Wednesday, May 8, 2013

"American Dream Machine"

Matthew Specktor is the author of the novels American Dream Machine and That Summertime Sound, as well as a nonfiction book about the motion picture The Sting. His writing has appeared or is forthcoming in The Paris Review, The Believer, Tin House, Black Clock, and Salon.com, among other publications. He is a senior editor and founding member of the Los Angeles Review of Books.

Specktor applied the Page 69 Test to American Dream Machine and reported the following:
Page 69 of American Dream Machine catches its characters in mid-argument. Beau Rosenwald, the novel's protagonist, is going up against his boss, a natty, closeted master of Old Hollywood named Sam Smiligan. It's 1968, and everything is coming apart at the seams. The argument is about whether Beau's client, the director Stanley Donen, should do a movie called Staircase (which Donen actually did direct in real life) or a hipper, shaggier film called Mellow Yellow, a sort of deadpan comedy in the vein of Blake Edwards' The Party. Beau, who represents the new Hollywood, is advocating for the latter. He will lose this argument, and within a page or three will lose any number of other things: temper, dignity, perhaps a button or two on his fly. He's about to let it all hang out.
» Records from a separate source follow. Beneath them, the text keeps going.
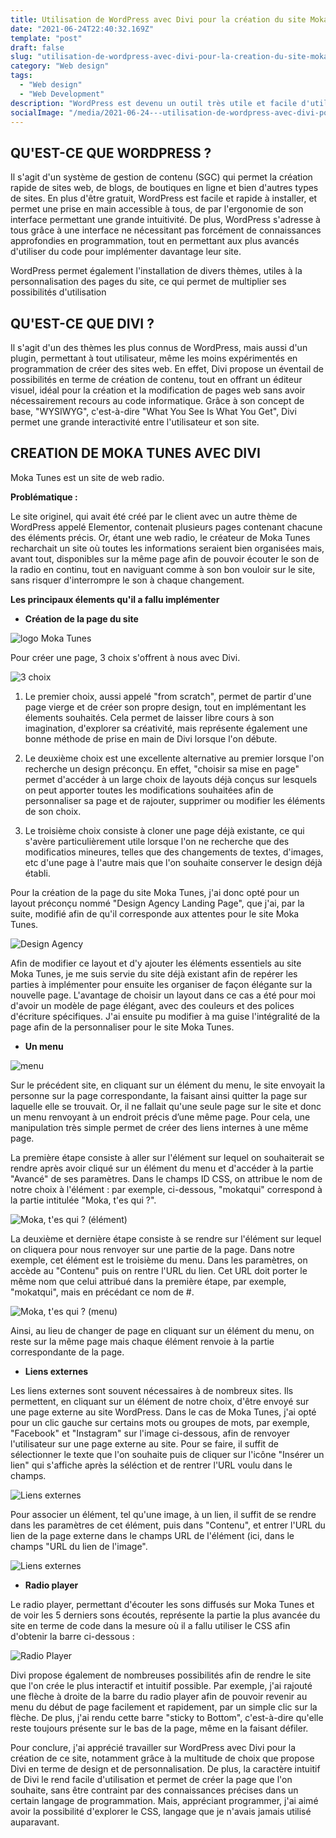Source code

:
 ```yaml
---
title: Utilisation de WordPress avec Divi pour la création du site Moka Tunes
date: "2021-06-24T22:40:32.169Z"
template: "post"
draft: false
slug: "utilisation-de-wordpress-avec-divi-pour-la-creation-du-site-moka-tunes"
category: "Web design"
tags:
  - "Web design"
  - "Web Development"
description: "WordPress est devenu un outil très utile et facile d'utilisation dans le monde du web design, notament avec les thèmes proposés, tels que Divi. C'est pourquoi j'ai utilisé ces outils afin de créear le site de web radio du nom de Moka Tunes."
socialImage: "/media/2021-06-24---utilisation-de-wordpress-avec-divi-pour-la-creation-du-site-moka-tunes/imagepage.png"
---
```


## QU'EST-CE QUE WORDPRESS ?

Il s'agit d'un système de gestion de contenu (SGC) qui permet la création rapide de sites web, de blogs, de boutiques en ligne et bien d'autres types de sites. En plus d'être gratuit, WordPress est facile et rapide à installer, et permet une prise en main accessible à tous, de par l'ergonomie de son interface permettant une grande intuitivité. De plus, WordPress s'adresse à tous grâce à une interface ne nécessitant pas forcément de connaissances approfondies en programmation, tout en permettant aux plus avancés d'utiliser du code pour implémenter davantage leur site.

WordPress permet également l'installation de divers thèmes, utiles à la personnalisation des pages du site, ce qui permet de multiplier ses possibilités d'utilisation

## QU'EST-CE QUE DIVI ?

Il s'agit d'un des thèmes les plus connus de WordPress, mais aussi d'un plugin, permettant à tout utilisateur, même les moins expérimentés en programmation de créer des sites web. En effet, Divi propose un éventail de possibilités en terme de création de contenu, tout en offrant un éditeur visuel, idéal pour la création et la modification de pages web sans avoir nécessairement recours au code informatique. Grâce à son concept de base, "WYSIWYG", c'est-à-dire "What You See Is What You Get", Divi permet une grande interactivité entre l'utilisateur et son site.

## CREATION DE MOKA TUNES AVEC DIVI

Moka Tunes est un site de web radio.

**Problématique :**

Le site originel, qui avait été créé par le client avec un autre thème de WordPress appelé Elementor, contenait plusieurs pages contenant chacune des éléments précis. Or, étant une web radio, le créateur de Moka Tunes recharchait un site où toutes les informations seraient bien organisées mais, avant tout, disponibles sur la même page afin de pouvoir écouter le son de la radio en continu, tout en naviguant comme à son bon vouloir sur le site, sans risquer d'interrompre le son à chaque changement.

**Les principaux élements qu'il a fallu implémenter**

- **Création de la page du site**

![logo Moka Tunes](/media/2021-06-24---utilisation-de-wordpress-avec-divi-pour-la-creation-du-site-moka-tunes/logo.png)

Pour créer une page, 3 choix s'offrent à nous avec Divi.

![3 choix](website/static/media/2021-06-24---utilisation-de-wordpress-avec-divi-pour-la-creation-du-site-moka-tunes/choix.png )

  1. Le premier choix, aussi appelé "from scratch", permet de partir d'une page vierge et de créer son propre design, tout en implémentant les élements souhaités. Cela permet de laisser libre cours à son imagination, d'explorer sa créativité, mais représente également une bonne méthode de prise en main de Divi lorsque l'on débute.

  2. Le deuxième choix est une excellente alternative au premier lorsque l'on recherche un design préconçu. En effet, "choisir sa mise en page" permet d'accéder à un large choix de layouts déjà conçus sur lesquels on peut apporter toutes les modifications souhaitées afin de personnaliser sa page et de rajouter, supprimer ou modifier les éléments de son choix.

  3. Le troisième choix consiste à cloner une page déjà existante, ce qui s'avère particulièrement utile lorsque l'on ne recherche que des modificatios mineures, telles que des changements de textes, d'images, etc d'une page à l'autre mais que l'on souhaite conserver le design déjà établi.

Pour la création de la page du site Moka Tunes, j'ai donc opté pour un layout préconçu nommé "Design Agency Landing Page", que j'ai, par la suite, modifié afin de qu'il corresponde aux attentes pour le site Moka Tunes.

![Design Agency](/hoffmann.ai/website/static/media/2021-06-24---utilisation-de-wordpress-avec-divi-pour-la-creation-du-site-moka-tunes/designagency.png)

Afin de modifier ce layout et d'y ajouter les éléments essentiels au site Moka Tunes, je me suis servie du site déjà existant afin de repérer les parties à implémenter pour ensuite les organiser de façon élégante sur la nouvelle page.
L'avantage de choisir un layout dans ce cas a été pour moi d'avoir un modèle de page élégant, avec des couleurs et des polices d'écriture spécifiques. J'ai ensuite pu modifier à ma guise l'intégralité de la page afin de la personnaliser pour le site Moka Tunes.

- **Un menu**

![menu](/home/manon/Documents/website/static/media/2021-06-24---utilisation-de-wordpress-avec-divi-pour-la-creation-du-site-moka-tunes/menu.png)

Sur le précédent site, en cliquant sur un élément du menu, le site envoyait la personne sur la page correspondante, la faisant ainsi quitter la page sur laquelle elle se trouvait. Or, il ne fallait qu'une seule page sur le site et donc un menu renvoyant à un endroit précis d’une même page. Pour cela, une manipulation très simple permet de créer des liens internes à une même page.

La première étape consiste à aller sur l'élément sur lequel on souhaiterait se rendre après avoir cliqué sur un élément du menu et d'accéder à la partie "Avancé" de ses paramètres. Dans le champs ID CSS, on attribue le nom de notre choix à l'élément : par exemple, ci-dessous, "mokatqui" correspond à la partie intitulée "Moka, t'es qui ?".

![Moka, t'es qui ? (élément)](/home/manon/Documents/website/static/media/2021-06-24---utilisation-de-wordpress-avec-divi-pour-la-creation-du-site-moka-tunes/mokatquielement.png)

La deuxième et dernière étape consiste à se rendre sur l'élément sur lequel on cliquera pour nous renvoyer sur une partie de la page. Dans notre exemple, cet élément est le troisième du menu. Dans les paramètres, on accède au "Contenu" puis on rentre l'URL du lien. Cet URL doit porter le même nom que celui attribué dans la première étape, par exemple, "mokatqui", mais en précédant ce nom de #.

![Moka, t'es qui ? (menu)](/home/manon/Documents/website/static/media/2021-06-24---utilisation-de-wordpress-avec-divi-pour-la-creation-du-site-moka-tunes/mokatquimenu.png)

Ainsi, au lieu de changer de page en cliquant sur un élément du menu, on reste sur la même page mais chaque élément renvoie à la partie correspondante de la page.

- **Liens externes**

Les liens externes sont souvent nécessaires à de nombreux sites. Ils permettent, en cliquant sur un élément de notre choix, d'être envoyé sur une page externe au site WordPress. Dans le cas de Moka Tunes, j'ai opté pour un clic gauche sur certains mots ou groupes de mots, par exemple, "Facebook" et "Instagram" sur l'image ci-dessous, afin de renvoyer l'utilisateur sur une page externe au site. Pour se faire, il suffit de sélectionner le texte que l'on souhaite puis de cliquer sur l'icône "Insérer un lien" qui s'affiche après la séléction et de rentrer l'URL voulu dans le champs.

![Liens externes](/home/manon/Documents/website/static/media/2021-06-24---utilisation-de-wordpress-avec-divi-pour-la-creation-du-site-moka-tunes/lienextfi.png)

Pour associer un élément, tel qu'une image, à un lien, il suffit de se rendre dans les paramètres de cet élément, puis dans "Contenu", et entrer l'URL du lien de la page externe dans le champs URL de l'élément (ici, dans le champs "URL du lien de l'image".

![Liens externes](/home/manon/Documents/website/static/media/2021-06-24---utilisation-de-wordpress-avec-divi-pour-la-creation-du-site-moka-tunes/lienbouton.png)

- **Radio player**

Le radio player, permettant d'écouter les sons diffusés sur Moka Tunes et de voir les 5 derniers sons écoutés, représente la partie la plus avancée du site en terme de code dans la mesure où il a fallu utiliser le CSS afin d'obtenir la barre ci-dessous :

![Radio Player](/home/manon/Documents/website/static/media/2021-06-24---utilisation-de-wordpress-avec-divi-pour-la-creation-du-site-moka-tunes/radioplayer.png)

Divi propose également de nombreuses possibilités afin de rendre le site que l'on crée le plus interactif et intuitif possible. Par exemple, j'ai rajouté une flèche à droite de la barre du radio player afin de pouvoir revenir au menu du début de page facilement et rapidement, par un simple clic sur la flèche. De plus, j'ai rendu cette barre "sticky to Bottom", c'est-à-dire qu'elle reste toujours présente sur le bas de la page, même en la faisant défiler.
        
Pour conclure, j'ai apprécié travailler sur WordPress avec Divi pour la création de ce site, notamment grâce à la multitude de choix que propose Divi en terme de design et de personnalisation. De plus, la caractère intuitif de Divi le rend facile d'utilisation et permet de créer la page que l'on souhaite, sans être contraint par des connaissances précises dans un certain langage de programmation. Mais, appréciant programmer, j'ai aimé avoir la possibilité d'explorer le CSS, langage que je n'avais jamais utilisé auparavant.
"Why don't you get a job for those circus geeks you represent," Sam sneers at Beau, speaking of the sorts of actors, the Harry Dean Stanton types, represented by the younger agent, naturally unintelligible to one more inclined to Cary Grant and Rock Hudson.
Because they don't need me, Beau wanted to say. Because that's the way the business is turning. It's men like Stanley, your clients, who are in danger of extinction.
American Dream Machine is filled with such collisions. The book is a series of such clashes, really, a sequence of battles in which the irresistible force of one person's imagination comes up against the immovable object of another's. It how films are made, companies are built, and really, if you look at the tectonic plates of our country's political life--to say nothing of our own, personal, private ones--it's easy to see a scene like this as representative of all kinds of things. Besides which, there is the question of extinction, of obsolescence, which Beau himself will come up against later in the novel. We all do. Any shapely novel, I think, contains itself in microcosm over and over again. This one does, at least.